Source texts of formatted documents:
===============

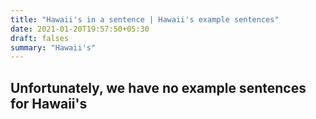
 ```yaml
---
title: "Hawaii's in a sentence | Hawaii's example sentences"
date: 2021-01-20T19:57:50+05:30
draft: falses
summary: "Hawaii's"
---
```

## Unfortunately, we have no example sentences for Hawaii's                 
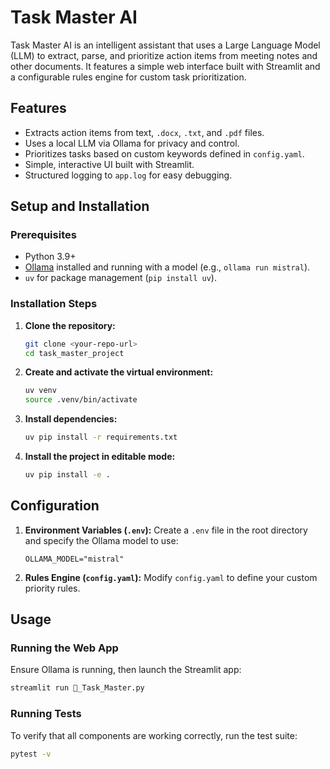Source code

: # Task Master AI

Task Master AI is an intelligent assistant that uses a Large Language Model (LLM) to extract, parse, and prioritize action items from meeting notes and other documents. It features a simple web interface built with Streamlit and a configurable rules engine for custom task prioritization.

## Features

-   Extracts action items from text, `.docx`, `.txt`, and `.pdf` files.
-   Uses a local LLM via Ollama for privacy and control.
-   Prioritizes tasks based on custom keywords defined in `config.yaml`.
-   Simple, interactive UI built with Streamlit.
-   Structured logging to `app.log` for easy debugging.

## Setup and Installation

### Prerequisites

-   Python 3.9+
-   [Ollama](https://ollama.com/) installed and running with a model (e.g., `ollama run mistral`).
-   `uv` for package management (`pip install uv`).

### Installation Steps

1.  **Clone the repository:**
    ```bash
    git clone <your-repo-url>
    cd task_master_project
    ```

2.  **Create and activate the virtual environment:**
    ```bash
    uv venv
    source .venv/bin/activate
    ```

3.  **Install dependencies:**
    ```bash
    uv pip install -r requirements.txt
    ```

4.  **Install the project in editable mode:**
    ```bash
    uv pip install -e .
    ```

## Configuration

1.  **Environment Variables (`.env`):**
    Create a `.env` file in the root directory and specify the Ollama model to use:
    ```env
    OLLAMA_MODEL="mistral"
    ```

2.  **Rules Engine (`config.yaml`):**
    Modify `config.yaml` to define your custom priority rules.

## Usage

### Running the Web App

Ensure Ollama is running, then launch the Streamlit app:

```bash
streamlit run 🤖_Task_Master.py
```

### Running Tests

To verify that all components are working correctly, run the test suite:

```bash
pytest -v
```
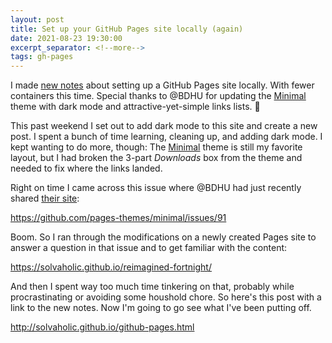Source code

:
 ```yaml
---
layout: post
title: Set up your GitHub Pages site locally (again)
date: 2021-08-23 19:30:00
excerpt_separator: <!--more-->
tags: gh-pages
---
```


I made [new notes](/github-pages.html) about setting up a GitHub Pages site locally. With fewer containers this time. Special thanks to @BDHU for updating the [Minimal] theme with dark mode and attractive-yet-simple links lists. :bow:

<!--more-->

This past weekend I set out to add dark mode to this site and create a new post. I spent a bunch of time learning, cleaning up, and adding dark mode. I kept wanting to do more, though: The [Minimal] theme is still my favorite layout, but I had broken the 3-part _Downloads_ box from the theme and needed to fix where the links landed.

Right on time I came across this issue where @BDHU had just recently shared [their site](https://www.bodunhu.com):

<https://github.com/pages-themes/minimal/issues/91>

Boom. So I ran through the modifications on a newly created Pages site to answer a question in that issue and to get familiar with the content:

<https://solvaholic.github.io/reimagined-fortnight/>

And then I spent way too much time tinkering on that, probably while procrastinating or avoiding some houshold chore. So here's this post with a link to the new notes. Now I'm going to go see what I've been putting off.

<http://solvaholic.github.io/github-pages.html>

[Minimal]: https://pages-themes.github.io/minimal/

===============

Work request - Your answer should be every entry repeated exactly, minus the pictures.

Output of the exercise -
 ```yaml
---
title: "Hawaii's in a sentence | Hawaii's example sentences"
date: 2021-01-20T19:57:50+05:30
draft: falses
summary: "Hawaii's"
---
```

## Unfortunately, we have no example sentences for Hawaii's                 
Source code

: # Task Master AI

Task Master AI is an intelligent assistant that uses a Large Language Model (LLM) to extract, parse, and prioritize action items from meeting notes and other documents. It features a simple web interface built with Streamlit and a configurable rules engine for custom task prioritization.

## Features

-   Extracts action items from text, `.docx`, `.txt`, and `.pdf` files.
-   Uses a local LLM via Ollama for privacy and control.
-   Prioritizes tasks based on custom keywords defined in `config.yaml`.
-   Simple, interactive UI built with Streamlit.
-   Structured logging to `app.log` for easy debugging.

## Setup and Installation

### Prerequisites

-   Python 3.9+
-   [Ollama](https://ollama.com/) installed and running with a model (e.g., `ollama run mistral`).
-   `uv` for package management (`pip install uv`).

### Installation Steps

1.  **Clone the repository:**
    ```bash
    git clone <your-repo-url>
    cd task_master_project
    ```

2.  **Create and activate the virtual environment:**
    ```bash
    uv venv
    source .venv/bin/activate
    ```

3.  **Install dependencies:**
    ```bash
    uv pip install -r requirements.txt
    ```

4.  **Install the project in editable mode:**
    ```bash
    uv pip install -e .
    ```

## Configuration

1.  **Environment Variables (`.env`):**
    Create a `.env` file in the root directory and specify the Ollama model to use:
    ```env
    OLLAMA_MODEL="mistral"
    ```

2.  **Rules Engine (`config.yaml`):**
    Modify `config.yaml` to define your custom priority rules.

## Usage

### Running the Web App

Ensure Ollama is running, then launch the Streamlit app:

```bash
streamlit run 🤖_Task_Master.py
```

### Running Tests

To verify that all components are working correctly, run the test suite:

```bash
pytest -v
```
Source code

:
 ```yaml
---
layout: post
title: Set up your GitHub Pages site locally (again)
date: 2021-08-23 19:30:00
excerpt_separator: <!--more-->
tags: gh-pages
---
```


I made [new notes](/github-pages.html) about setting up a GitHub Pages site locally. With fewer containers this time. Special thanks to @BDHU for updating the [Minimal] theme with dark mode and attractive-yet-simple links lists. :bow:

<!--more-->

This past weekend I set out to add dark mode to this site and create a new post. I spent a bunch of time learning, cleaning up, and adding dark mode. I kept wanting to do more, though: The [Minimal] theme is still my favorite layout, but I had broken the 3-part _Downloads_ box from the theme and needed to fix where the links landed.

Right on time I came across this issue where @BDHU had just recently shared [their site](https://www.bodunhu.com):

<https://github.com/pages-themes/minimal/issues/91>

Boom. So I ran through the modifications on a newly created Pages site to answer a question in that issue and to get familiar with the content:

<https://solvaholic.github.io/reimagined-fortnight/>

And then I spent way too much time tinkering on that, probably while procrastinating or avoiding some houshold chore. So here's this post with a link to the new notes. Now I'm going to go see what I've been putting off.

<http://solvaholic.github.io/github-pages.html>

[Minimal]: https://pages-themes.github.io/minimal/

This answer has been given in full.